Eskiden mevsimlik sebzeler varken yani tarım doğal ve geleneksel yollardan yapılırken bir yaz sebzesi olan hıyar artık her daim bulunan bir yiyecek haline gelmiş olduğu için sofralarımızda dört mevsim salataların en sevilen malzemelerinden birisi olmayı sürdürür. Turşusuna nedense daha çok “hıyar turşusu” dendiği halde salataya girmiş hali ilginç bir biçimde sadece “salatalık” olarak anılan bu bitki, benim aklımda en çok onu sadece yazın yiyebildiğim çocukluk günlerimdeki gibi, mevsimlik taze domatesle birlikte oluşturduğu eşsiz tat sayesinde balkonlarda kurulan yaz sofralarına renk katıp lezzet veren bir yiyecek olarak yer etmiştir. Domates, sivri yeşilbiber ve salatalıkla yapılan bu salataların sosu her zaman zeytinyağı/limon karışımı olur ve hele biberler birazcık acıysa, yalnızca tadı değil mis gibi kokusu da insanın gönlünü şenlendirir. Salatanın sosuna geçmiş olan bu eşsiz tada ekmek banmak benim çocukluğa dair lezzet anılarımın en unutulmazlarından birisidir ve bunu yapmak tabii ki sadece domates/biber/salatalık salatasının sosuyla mümkündür.

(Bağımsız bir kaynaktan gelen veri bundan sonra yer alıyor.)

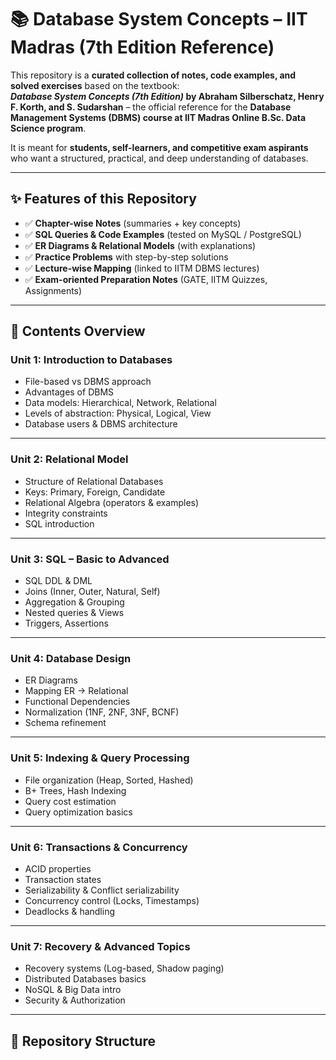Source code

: # 📚 Database System Concepts – IIT Madras (7th Edition Reference)

This repository is a **curated collection of notes, code examples, and solved exercises** based on the textbook:  
**_Database System Concepts (7th Edition)_ by Abraham Silberschatz, Henry F. Korth, and S. Sudarshan** – the official reference for the **Database Management Systems (DBMS) course at IIT Madras Online B.Sc. Data Science program**.

It is meant for **students, self-learners, and competitive exam aspirants** who want a structured, practical, and deep understanding of databases.  

---

## ✨ Features of this Repository

- ✅ **Chapter-wise Notes** (summaries + key concepts)  
- ✅ **SQL Queries & Code Examples** (tested on MySQL / PostgreSQL)  
- ✅ **ER Diagrams & Relational Models** (with explanations)  
- ✅ **Practice Problems** with step-by-step solutions  
- ✅ **Lecture-wise Mapping** (linked to IITM DBMS lectures)  
- ✅ **Exam-oriented Preparation Notes** (GATE, IITM Quizzes, Assignments)  

---

## 📖 Contents Overview

### **Unit 1: Introduction to Databases**
- File-based vs DBMS approach  
- Advantages of DBMS  
- Data models: Hierarchical, Network, Relational  
- Levels of abstraction: Physical, Logical, View  
- Database users & DBMS architecture  

---

### **Unit 2: Relational Model**
- Structure of Relational Databases  
- Keys: Primary, Foreign, Candidate  
- Relational Algebra (operators & examples)  
- Integrity constraints  
- SQL introduction  

---

### **Unit 3: SQL – Basic to Advanced**
- SQL DDL & DML  
- Joins (Inner, Outer, Natural, Self)  
- Aggregation & Grouping  
- Nested queries & Views  
- Triggers, Assertions  

---

### **Unit 4: Database Design**
- ER Diagrams  
- Mapping ER → Relational  
- Functional Dependencies  
- Normalization (1NF, 2NF, 3NF, BCNF)  
- Schema refinement  

---

### **Unit 5: Indexing & Query Processing**
- File organization (Heap, Sorted, Hashed)  
- B+ Trees, Hash Indexing  
- Query cost estimation  
- Query optimization basics  

---

### **Unit 6: Transactions & Concurrency**
- ACID properties  
- Transaction states  
- Serializability & Conflict serializability  
- Concurrency control (Locks, Timestamps)  
- Deadlocks & handling  

---

### **Unit 7: Recovery & Advanced Topics**
- Recovery systems (Log-based, Shadow paging)  
- Distributed Databases basics  
- NoSQL & Big Data intro  
- Security & Authorization  

---

## 📂 Repository Structure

Hıyar gerek farklı türlerinin soframıza getirdiği lezzet gerekse dilimizdeki mutfak dışı anlamda kullanımı ile günlük hayatımızda sıkça yer aldığı için, merak edebileceğinizi düşündüğüm bir kelimeyi daha açıklamakta yarar var; “acur”. Ülkemizde farklı yörelerde farklı türde hıyarlara acur dendiğine rastlanması mümkün olmakla birlikte, genel tanımlamada acur özel olarak tarımı yapılmadan bostanlarda kendiliğinden yetişen, oldukça iri boyda, kabuğu çoğu zaman daha tüylüce ve sarı renkte bir hıyar türüne verilen isimdir. Oldukça sulu ve lezzetlidir; üstelik kimilerine göre tükettiğimiz asıl salatalığın da atası sayılır ama tüm bu özellikler onu küfür literatürünün baş köşesinde olmaktan kurtaramaz; “acur” da tıpkı “hıyar” gibi densiz, kaba, münasebetsiz insanlar için sıkça kullanılan bir hakaret sözcüğü haline gelmiştir güzel Türkçemizde!

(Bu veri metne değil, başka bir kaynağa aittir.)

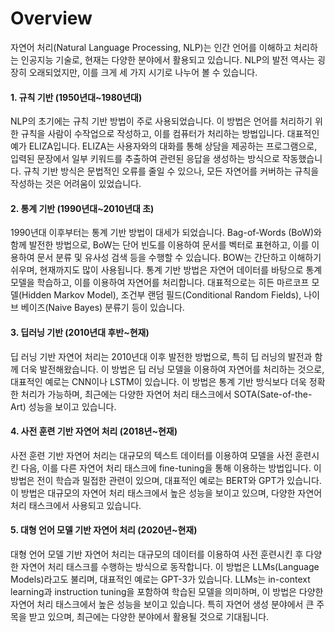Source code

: # Overview

자연어 처리(Natural Language Processing, NLP)는 인간 언어를 이해하고 처리하는 인공지능 기술로, 현재는 다양한 분야에서 활용되고 있습니다. NLP의 발전 역사는 굉장히 오래되었지만, 이를 크게 세 가지 시기로 나누어 볼 수 있습니다.

#### 1. 규칙 기반 (1950년대~1980년대)

NLP의 초기에는 규칙 기반 방법이 주로 사용되었습니다. 이 방법은 언어를 처리하기 위한 규칙을 사람이 수작업으로 작성하고, 이를 컴퓨터가 처리하는 방법입니다. 대표적인 예가 ELIZA입니다. ELIZA는 사용자와의 대화를 통해 상담을 제공하는 프로그램으로, 입력된 문장에서 일부 키워드를 추출하여 관련된 응답을 생성하는 방식으로 작동했습니다. 규칙 기반 방식은 문법적인 오류를 줄일 수 있으나, 모든 자연어를 커버하는 규칙을 작성하는 것은 어려움이 있었습니다.

#### 2. 통계 기반 (1990년대~2010년대 초)

1990년대 이후부터는 통계 기반 방법이 대세가 되었습니다. Bag-of-Words (BoW)와 함께 발전한 방법으로, BoW는 단어 빈도를 이용하여 문서를 벡터로 표현하고, 이를 이용하여 문서 분류 및 유사성 검색 등을 수행할 수 있습니다. BOW는 간단하고 이해하기 쉬우며, 현재까지도 많이 사용됩니다. 
통계 기반 방법은 자연어 데이터를 바탕으로 통계 모델을 학습하고, 이를 이용하여 자연어를 처리합니다. 대표적으로는 히든 마르코프 모델(Hidden Markov Model), 조건부 랜덤 필드(Conditional Random Fields), 나이브 베이즈(Naive Bayes) 분류기 등이 있습니다.

#### 3. 딥러닝 기반 (2010년대 후반~현재)

딥 러닝 기반 자연어 처리는 2010년대 이후 발전한 방법으로, 특히 딥 러닝의 발전과 함께 더욱 발전해왔습니다. 이 방법은 딥 러닝 모델을 이용하여 자연어를 처리하는 것으로, 대표적인 예로는 CNN이나 LSTM이 있습니다. 이 방법은 통계 기반 방식보다 더욱 정확한 처리가 가능하며, 최근에는 다양한 자연어 처리 태스크에서 SOTA(Sate-of-the-Art) 성능을 보이고 있습니다.

#### 4. 사전 훈련 기반 자연어 처리 (2018년~현재)
사전 훈련 기반 자연어 처리는 대규모의 텍스트 데이터를 이용하여 모델을 사전 훈련시킨 다음, 이를 다른 자연어 처리 태스크에 fine-tuning을 통해 이용하는 방법입니다. 이 방법은 전이 학습과 밀접한 관련이 있으며, 대표적인 예로는 BERT와 GPT가 있습니다. 이 방법은 대규모의 자연어 처리 태스크에서 높은 성능을 보이고 있으며, 다양한 자연어 처리 태스크에서 사용되고 있습니다.

#### 5. 대형 언어 모델 기반 자연어 처리 (2020년~현재)
대형 언어 모델 기반 자연어 처리는 대규모의 데이터를 이용하여 사전 훈련시킨 후 다양한 자연어 처리 태스크를 수행하는 방식으로 동작합니다. 이 방법은 LLMs(Language Models)라고도 불리며, 대표적인 예로는 GPT-3가 있습니다. LLMs는 in-context learning과 instruction tuning을 포함하여 학습된 모델을 의미하며, 이 방법은 다양한 자연어 처리 태스크에서 높은 성능을 보이고 있습니다. 특히 자연어 생성 분야에서 큰 주목을 받고 있으며, 최근에는 다양한 분야에서 활용될 것으로 기대됩니다.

Hıyarın en belirgin sağlık yararlarını da gözden geçirelim ve İstanbul’un en az Langa kadar ünlü başka bir semtine, Çengelköy’e geçelim. Pek çoğunuzun zaten bildiği gibi hıyar bir vitamin deposudur ve de yağ ve karbonhidrat içeriği sıfır dolaylarında olduğu için ideal bir rejim yiyeceğidir. Bununla beraber, en ünlü sağlık yararı yenilerek tüketilmesinden değil, “salatalık sütü” adı verilen suyunun cilde sürülmesinden gelir. Hıyar aynı zamanda son zamanlarda çok moda olan “doğal yiyeceklerle bedeni arıtma” (detox) uygulamalarında en sık kullanılan yiyeceklerden de birisidir. İçme suyuna birkaç dilim hıyar atmak veya hıyar suyunun başka sebzelerin suyuyla karıştırıldığı içecekler hazırlamak özellikle yaz günlerinin en gözde ve ferahlatıcı yeniliklerinden biri haline gelmiş bulunmaktadır son yıllarda. Bu durumun en önemli nedenlerinden birisi tabii ki hıyarın kalori değerinin sıfıra yakın olmasıdır çünkü bu gerçek onu “hiçbir yan etkisi bulunmayan bir vitamin kaynağı” haline getirir.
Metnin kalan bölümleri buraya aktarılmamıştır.